Unlike many new nation-states, most post-Yugoslav states all applied legal continuity model whereby “all previous citizens of the former socialist republics would be automatically rendered citizens of the new states.” However, other elements were also included as part of new citizenship regimes. In the case of Bosnia-Herzegovina, ethnic preferences were introduced for extension and acquisition of citizenship status. What was once a community of equal citizens under the law became groups of individuals differentiated by status based on ethnic grounds. This also determines their level of inclusion, exclusion, and extension of citizenship. There were individuals who were invited to acquire citizenship based on their ethnic identity, thus having dual citizenship. Bosnia-Herzegovina shares citizenship status with Croatia and Serbia. There were also individuals who were excluded based on having a different ethnic identity.
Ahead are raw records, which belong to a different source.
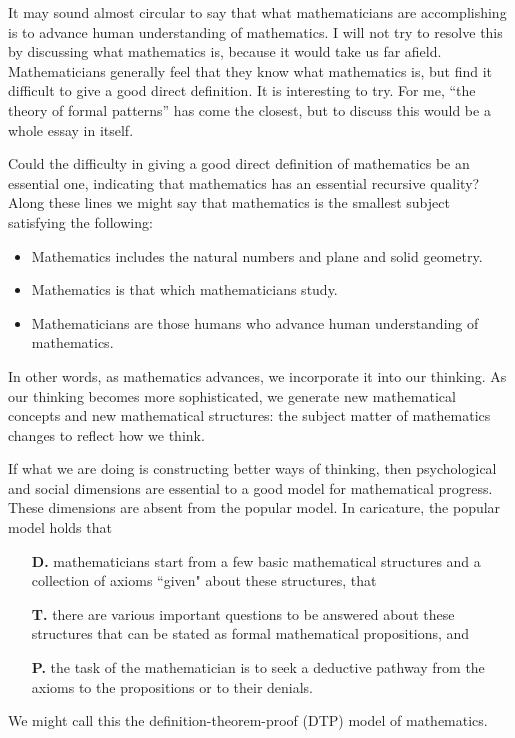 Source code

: \documentclass[12pt]{amsart}
\begin{document}
\bigskip

It may sound almost circular to say that what
mathematicians are accomplishing is
to advance human understanding of mathematics.
I will not try to resolve this by discussing what 
mathematics is,
because it would take us far afield. Mathematicians 
generally feel that
they know what mathematics is, but find it difficult to 
give a good direct
definition. It is interesting to try. For me, ``the theory 
of formal
patterns'' has come the closest, but to discuss this would 
be a whole essay in
itself.

Could the difficulty in giving a good direct definition of 
mathematics
be an essential one, indicating that mathematics has an 
essential
recursive quality? Along these lines we might say that 
mathematics
is the smallest subject satisfying the following:
\begin{itemize}
\item Mathematics includes the natural numbers and plane 
and solid geometry.
\item Mathematics is that which mathematicians study.
\item Mathematicians are those humans who advance human 
understanding of
mathematics.
\end{itemize}
In other words, as mathematics advances, we incorporate it 
into our thinking.
As our thinking becomes more sophisticated, we generate 
new mathematical
concepts and new mathematical structures: the subject 
matter of
mathematics changes to reflect how we think.

\medskip
If what we are doing is constructing better ways of 
thinking, then
psychological and social dimensions are essential to a 
good model
for mathematical progress.  These dimensions are absent 
from the popular
model.  In caricature, the popular model
holds that
\begin{itemize}
\item[\bf D.]
 mathematicians start from a few basic mathematical 
structures
and a collection of axioms ``given" about these 
structures, that 
\item[\bf T.]
there are various important questions 
to be answered about these structures that can be stated 
as formal mathematical
propositions, and
\item[\bf P.]
the task of the 
mathematician is to seek a deductive pathway from the 
axioms to 
the propositions or to their denials.
\end{itemize}
 We might call this the
definition-theorem-proof (DTP) model of mathematics.
\end{document}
In Bosnia-Herzegovina in particular, there is a direct impact of external forced on civic status of individuals and citizenship laws via the medium of international intervention. The Constitution established three constituent peoples who enjoy greater rights solely on the basis of their ethnic identity. This translates into electoral processes and allocation of political posts in state institutions. As Štiks when ethnic engineering moves to a wider range of political processes, it entails “excluding members of other groups as political competitors,” as well as “outright political exclusion” and in its extreme form “forcing people to leave their places of residence, expelling them or ethnically cleansing a territory where political competition and elections take place.” In Bosnia-Herzegovina, the politics of outright political exclusion of minority groups led to violations of the European Convention on Human Rights and Fundamental Freedoms (ECHR) which, based on the non-discrimination principle in the cases of Sejdić and Finci and others, criticised and sanctions the rigid ethnicization of Bosnian political space.

Conclusion

Modern-day conceptualisation of citizenship is undergoing rapid changes. Fuelled by new social movements, massive social and political uprisings, we are increasingly drawn to re-imagine what it means to be a citizen. There is an evident trend of imagining a more collective citizenship. European Union integration process brought a different supra-national conceptualisation of citizenship. 
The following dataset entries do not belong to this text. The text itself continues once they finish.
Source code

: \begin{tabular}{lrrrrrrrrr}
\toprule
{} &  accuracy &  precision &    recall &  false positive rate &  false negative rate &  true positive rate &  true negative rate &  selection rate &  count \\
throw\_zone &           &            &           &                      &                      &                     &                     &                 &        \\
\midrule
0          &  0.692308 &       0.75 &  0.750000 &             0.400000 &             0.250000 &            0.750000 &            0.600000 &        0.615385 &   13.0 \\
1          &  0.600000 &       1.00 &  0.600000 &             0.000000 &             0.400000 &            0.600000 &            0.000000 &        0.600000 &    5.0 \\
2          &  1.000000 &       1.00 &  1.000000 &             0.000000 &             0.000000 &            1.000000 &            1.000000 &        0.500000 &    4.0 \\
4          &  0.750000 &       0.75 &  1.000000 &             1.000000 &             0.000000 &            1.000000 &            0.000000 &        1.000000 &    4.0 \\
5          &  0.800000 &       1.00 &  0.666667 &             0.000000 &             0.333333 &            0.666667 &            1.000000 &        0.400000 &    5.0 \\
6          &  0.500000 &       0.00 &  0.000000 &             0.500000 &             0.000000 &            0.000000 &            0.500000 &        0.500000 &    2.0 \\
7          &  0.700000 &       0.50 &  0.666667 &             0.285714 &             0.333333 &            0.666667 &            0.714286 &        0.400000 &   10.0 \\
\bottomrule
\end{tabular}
Therefore, it is imperative that Bosnia-Herzegovina moves away from ethnic binaries and allows more space for a new conception of multicultural civic citizenship. While the world is increasingly drawn to postmodern post national conceptions of citizenship, it is time that Bosnia-Herzegovina escapes the limiting constrains of ethnic citizenship and creates a new citizenship regime derived from values of plurality and inclusion.